وَلَقَدْ اَنْذَرَهُمْ بَطْشَتَنَا فَتَمَارَوْا بِالنُّذُرِ٣٦
Wa laqad anżarahum baṭsyatanā fa tamārau bin-nużur(i).
[36] En voorzeker, Hij (Lôeth) waarschuwde hen voor Onze harde greep, maar zij twijfelden aan de waarschuwingen.

وَلَقَدْ رَاوَدُوْهُ عَنْ ضَيْفِهٖ فَطَمَسْنَآ اَعْيُنَهُمْ فَذُوْقُوْا عَذَابِيْ وَنُذُرِ٣٧
Wa laqad rāwadūhu ‘an ḍaifihī fa ṭamasnā a‘yunahum fa żūqū ‘ażābī wa nużur(i).
[37] En voorzeker, zij probeerden zijn gasten over te halen (tot hun begeerten), waarop Wij hen blind maakten. (En Allah zei:) "Proeft dan Mijn bestraffing en Mijn waarschuwing."

وَلَقَدْ صَبَّحَهُمْ بُكْرَةً عَذَابٌ مُّسْتَقِرٌّۚ٣٨
Wa laqad ṣabbaḥahum bukratan ‘ażābum mustaqirr(un).
[38] En voorzeker, een blijvende bestraffing kwam in de ochtend van de volgende dag tot hen.

فَذُوْقُوْا عَذَابِيْ وَنُذُرِ٣٩
Fa żūqū ‘ażābī wa nużur(i).
[39] Proeft dan Mijn bestraffing en Mijn waarschuwing.

وَلَقَدْ يَسَّرْنَا الْقُرْاٰنَ لِلذِّكْرِ فَهَلْ مِنْ مُّدَّكِرٍ ࣖ٤٠
Wa laqad yassarnal-qur'āna liż-żikri fahal mim muddakir(in).
[40] En voorzeker, Wij hebben de Koran gemakkelijk gemaakt ter vermaning, is er dan iemand die er lering uit trekt?

وَلَقَدْ جَاۤءَ اٰلَ فِرْعَوْنَ النُّذُرُۚ٤١
Wa laqad jā'a āla fir‘aunan-nużur(u).
[41] En voorzeker, tot Fir'aun kwamen waarschuwingen.

كَذَّبُوْا بِاٰيٰتِنَا كُلِّهَا فَاَخَذْنٰهُمْ اَخْذَ عَزِيْزٍ مُّقْتَدِرٍ٤٢
Każżabū bi'āyātinā kullihā fa'akhażnāhum akhża ‘azīzim muqtadir(in).
[42] Zij loochenden alle Tekenen van Ons, waarop Wij hen grepen met de greep van een machtige geweldige.
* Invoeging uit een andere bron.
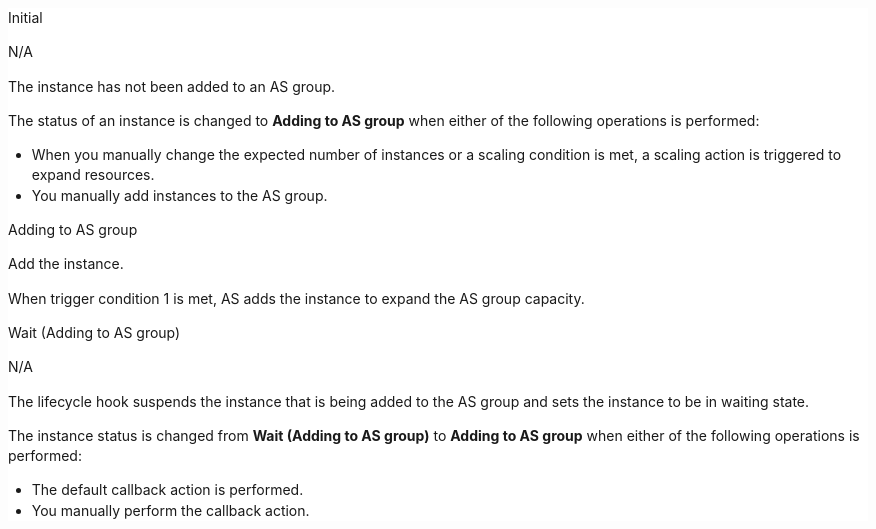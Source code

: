 </thead>
<tbody><tr id="en-us_topic_0190954031_row44048139155326"><td class="cellrowborder" valign="top" width="17.32%" headers="mcps1.2.5.1.1 "><p id="en-us_topic_0190954031_p55335857155343"><a name="en-us_topic_0190954031_p55335857155343"></a><a name="en-us_topic_0190954031_p55335857155343"></a>Initial</p>
</td>
<td class="cellrowborder" valign="top" width="17.7%" headers="mcps1.2.5.1.2 "><p id="en-us_topic_0190954031_p53019407155343"><a name="en-us_topic_0190954031_p53019407155343"></a><a name="en-us_topic_0190954031_p53019407155343"></a>N/A</p>
</td>
<td class="cellrowborder" valign="top" width="29.549999999999997%" headers="mcps1.2.5.1.3 "><p id="en-us_topic_0190954031_p66713541155343"><a name="en-us_topic_0190954031_p66713541155343"></a><a name="en-us_topic_0190954031_p66713541155343"></a>The instance has not been added to an AS group.</p>
</td>
<td class="cellrowborder" rowspan="2" valign="top" width="35.43%" headers="mcps1.2.5.1.4 "><div class="p" id="en-us_topic_0190954031_p6275314916349"><a name="en-us_topic_0190954031_p6275314916349"></a><a name="en-us_topic_0190954031_p6275314916349"></a>The status of an instance is changed to <strong id="b564662505"><a name="b564662505"></a><a name="b564662505"></a>Adding to AS group</strong> when either of the following operations is performed:<a name="en-us_topic_0190954031_ul2790743316349"></a><a name="en-us_topic_0190954031_ul2790743316349"></a><ul id="en-us_topic_0190954031_ul2790743316349"><li>When you manually change the expected number of instances or a scaling condition is met, a scaling action is triggered to expand resources.</li><li>You manually add instances to the AS group.</li></ul>
</div>
</td>
</tr>
<tr id="en-us_topic_0190954031_row36403380123523"><td class="cellrowborder" valign="top" headers="mcps1.2.5.1.1 "><p id="en-us_topic_0190954031_p62992638123523"><a name="en-us_topic_0190954031_p62992638123523"></a><a name="en-us_topic_0190954031_p62992638123523"></a>Adding to AS group</p>
</td>
<td class="cellrowborder" valign="top" headers="mcps1.2.5.1.2 "><p id="en-us_topic_0190954031_p2130036123523"><a name="en-us_topic_0190954031_p2130036123523"></a><a name="en-us_topic_0190954031_p2130036123523"></a>Add the instance.</p>
</td>
<td class="cellrowborder" valign="top" headers="mcps1.2.5.1.3 "><p id="en-us_topic_0190954031_p10186492154034"><a name="en-us_topic_0190954031_p10186492154034"></a><a name="en-us_topic_0190954031_p10186492154034"></a>When trigger condition 1 is met, AS adds the instance to expand the AS group capacity.</p>
</td>
</tr>
<tr id="en-us_topic_0190954031_row63642540123523"><td class="cellrowborder" valign="top" width="17.32%" headers="mcps1.2.5.1.1 "><p id="en-us_topic_0190954031_p54772121123523"><a name="en-us_topic_0190954031_p54772121123523"></a><a name="en-us_topic_0190954031_p54772121123523"></a>Wait (Adding to AS group)</p>
</td>
<td class="cellrowborder" valign="top" width="17.7%" headers="mcps1.2.5.1.2 "><p id="en-us_topic_0190954031_p7356835123523"><a name="en-us_topic_0190954031_p7356835123523"></a><a name="en-us_topic_0190954031_p7356835123523"></a>N/A</p>
</td>
<td class="cellrowborder" valign="top" width="29.549999999999997%" headers="mcps1.2.5.1.3 "><p id="en-us_topic_0190954031_p59032753123523"><a name="en-us_topic_0190954031_p59032753123523"></a><a name="en-us_topic_0190954031_p59032753123523"></a>The lifecycle hook suspends the instance that is being added to the AS group and sets the instance to be in waiting state.</p>
</td>
<td class="cellrowborder" rowspan="2" valign="top" width="35.43%" headers="mcps1.2.5.1.4 "><div class="p" id="en-us_topic_0190954031_p1010873018757"><a name="en-us_topic_0190954031_p1010873018757"></a><a name="en-us_topic_0190954031_p1010873018757"></a>The instance status is changed from <strong id="b1807733970"><a name="b1807733970"></a><a name="b1807733970"></a>Wait (Adding to AS group)</strong> to <strong id="b715365286"><a name="b715365286"></a><a name="b715365286"></a>Adding to AS group</strong> when either of the following operations is performed:<a name="en-us_topic_0190954031_ul5016346818818"></a><a name="en-us_topic_0190954031_ul5016346818818"></a><ul id="en-us_topic_0190954031_ul5016346818818"><li>The default callback action is performed.</li><li>You manually perform the callback action.</li></ul>
</div>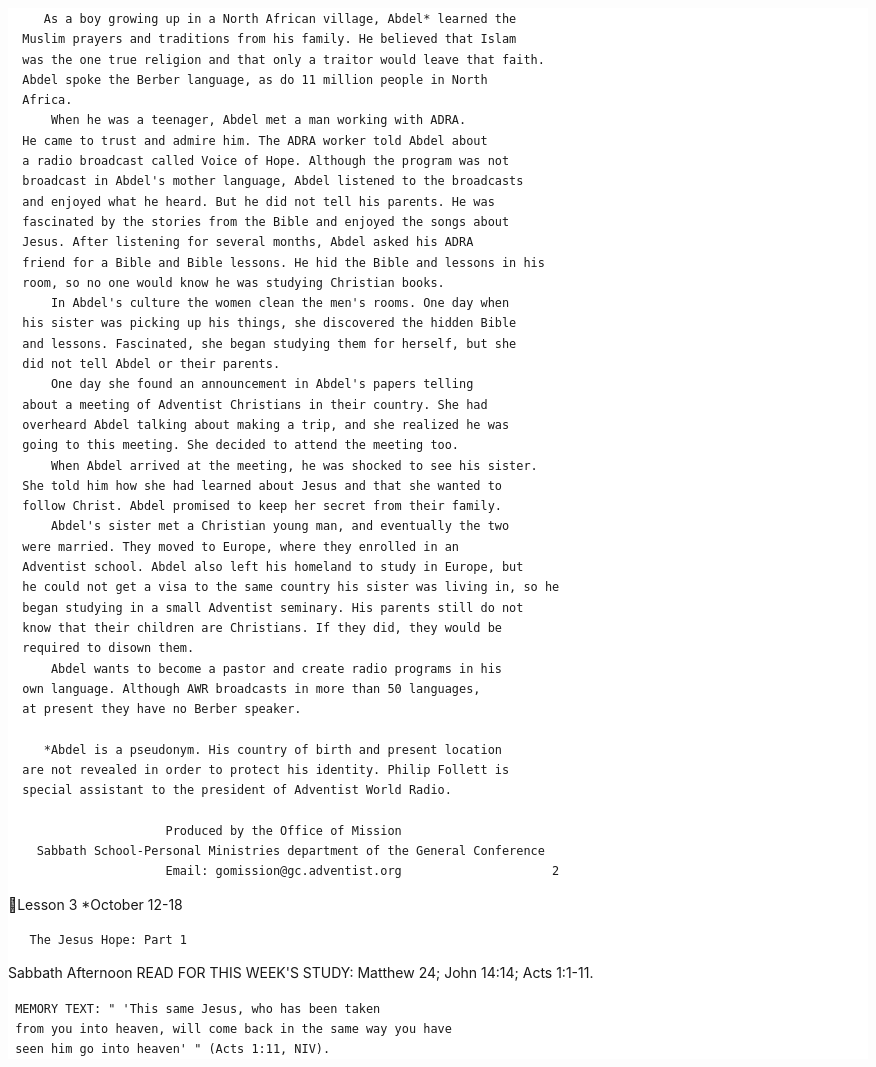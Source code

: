          As a boy growing up in a North African village, Abdel* learned the
      Muslim prayers and traditions from his family. He believed that Islam
      was the one true religion and that only a traitor would leave that faith.
      Abdel spoke the Berber language, as do 11 million people in North
      Africa.
          When he was a teenager, Abdel met a man working with ADRA.
      He came to trust and admire him. The ADRA worker told Abdel about
      a radio broadcast called Voice of Hope. Although the program was not
      broadcast in Abdel's mother language, Abdel listened to the broadcasts
      and enjoyed what he heard. But he did not tell his parents. He was
      fascinated by the stories from the Bible and enjoyed the songs about
      Jesus. After listening for several months, Abdel asked his ADRA
      friend for a Bible and Bible lessons. He hid the Bible and lessons in his
      room, so no one would know he was studying Christian books.
          In Abdel's culture the women clean the men's rooms. One day when
      his sister was picking up his things, she discovered the hidden Bible
      and lessons. Fascinated, she began studying them for herself, but she
      did not tell Abdel or their parents.
          One day she found an announcement in Abdel's papers telling
      about a meeting of Adventist Christians in their country. She had
      overheard Abdel talking about making a trip, and she realized he was
      going to this meeting. She decided to attend the meeting too.
          When Abdel arrived at the meeting, he was shocked to see his sister.
      She told him how she had learned about Jesus and that she wanted to
      follow Christ. Abdel promised to keep her secret from their family.
          Abdel's sister met a Christian young man, and eventually the two
      were married. They moved to Europe, where they enrolled in an
      Adventist school. Abdel also left his homeland to study in Europe, but
      he could not get a visa to the same country his sister was living in, so he
      began studying in a small Adventist seminary. His parents still do not
      know that their children are Christians. If they did, they would be
      required to disown them.
          Abdel wants to become a pastor and create radio programs in his
      own language. Although AWR broadcasts in more than 50 languages,
      at present they have no Berber speaker.

         *Abdel is a pseudonym. His country of birth and present location
      are not revealed in order to protect his identity. Philip Follett is
      special assistant to the president of Adventist World Radio.

                          Produced by the Office of Mission
        Sabbath School-Personal Ministries department of the General Conference
                          Email: gomission@gc.adventist.org                     2
Lesson 3                                          *October 12-18

       The Jesus Hope: Part 1




Sabbath Afternoon
READ FOR THIS WEEK'S STUDY: Matthew 24; John 14:14;
Acts 1:1-11.

     MEMORY TEXT: " 'This same Jesus, who has been taken
     from you into heaven, will come back in the same way you have
     seen him go into heaven' " (Acts 1:11, NIV).
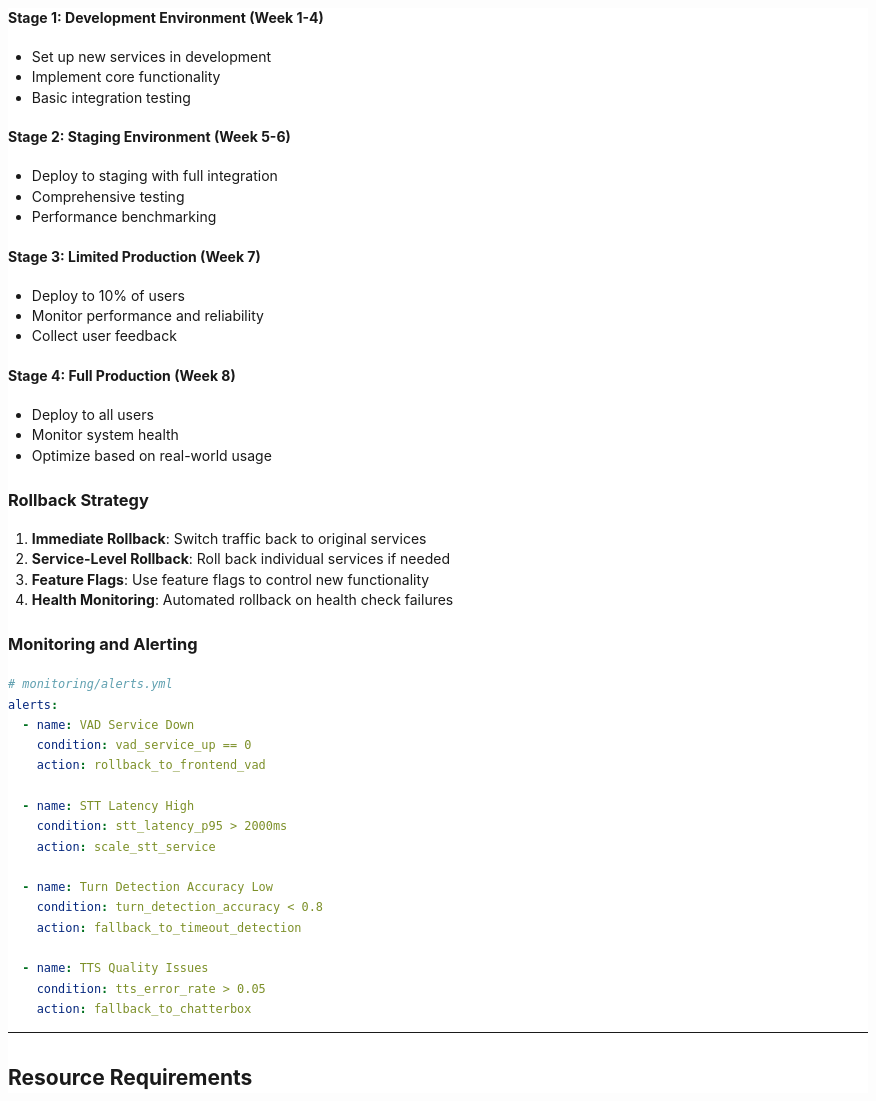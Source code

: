 #### Stage 1: Development Environment (Week 1-4)
- Set up new services in development
- Implement core functionality
- Basic integration testing

#### Stage 2: Staging Environment (Week 5-6)
- Deploy to staging with full integration
- Comprehensive testing
- Performance benchmarking

#### Stage 3: Limited Production (Week 7)
- Deploy to 10% of users
- Monitor performance and reliability
- Collect user feedback

#### Stage 4: Full Production (Week 8)
- Deploy to all users
- Monitor system health
- Optimize based on real-world usage

### Rollback Strategy

1. **Immediate Rollback**: Switch traffic back to original services
2. **Service-Level Rollback**: Roll back individual services if needed
3. **Feature Flags**: Use feature flags to control new functionality
4. **Health Monitoring**: Automated rollback on health check failures

### Monitoring and Alerting

```yaml
# monitoring/alerts.yml
alerts:
  - name: VAD Service Down
    condition: vad_service_up == 0
    action: rollback_to_frontend_vad
    
  - name: STT Latency High
    condition: stt_latency_p95 > 2000ms
    action: scale_stt_service
    
  - name: Turn Detection Accuracy Low
    condition: turn_detection_accuracy < 0.8
    action: fallback_to_timeout_detection
    
  - name: TTS Quality Issues
    condition: tts_error_rate > 0.05
    action: fallback_to_chatterbox
```

---

## Resource Requirements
اَكُفَّارُكُمْ خَيْرٌ مِّنْ اُولٰۤىِٕكُمْ اَمْ لَكُمْ بَرَاۤءَةٌ فِى الزُّبُرِۚ٤٣
Akuffārukum khairum min ulā'ikum am lakum barā'atun fiz-zubur(i).
[43] Zijn de ongelovigen onder jullie beter dan diegenen van hen (bovengenoemden), of hebben jullie een vrijbrief in de vroegere Schriften?

اَمْ يَقُوْلُوْنَ نَحْنُ جَمِيْعٌ مُّنْتَصِرٌ٤٤
Am yaqūlūna naḥnu jamī‘um muntaṣir(un).
[44] Of zeggen zij: "Wij vormen één (groep) die zal overwinnen (van Moehammad)."

سَيُهْزَمُ الْجَمْعُ وَيُوَلُّوْنَ الدُّبُرَ٤٥
Sayuhzamul-jam‘u wa yuwallūnad-dubur(a).
[45] De groep zal verslagen worden en zij zullen vluchten.

بَلِ السَّاعَةُ مَوْعِدُهُمْ وَالسَّاعَةُ اَدْهٰى وَاَمَرُّ٤٦
Balis-sā‘atu mau‘iduhum was-sā‘atu adhā wa amarr(u).
[46] Nee, het Uur is hun belofte, en het Uur is het verschrikkelijkst en het bitterst.

اِنَّ الْمُجْرِمِيْنَ فِيْ ضَلٰلٍ وَّسُعُرٍۘ٤٧
Innal-mujrimīna fī ḍalāliw wa su‘ur(in).
[47] Voorwaar, de misdadigers verkeren in dwaling en in de Hel.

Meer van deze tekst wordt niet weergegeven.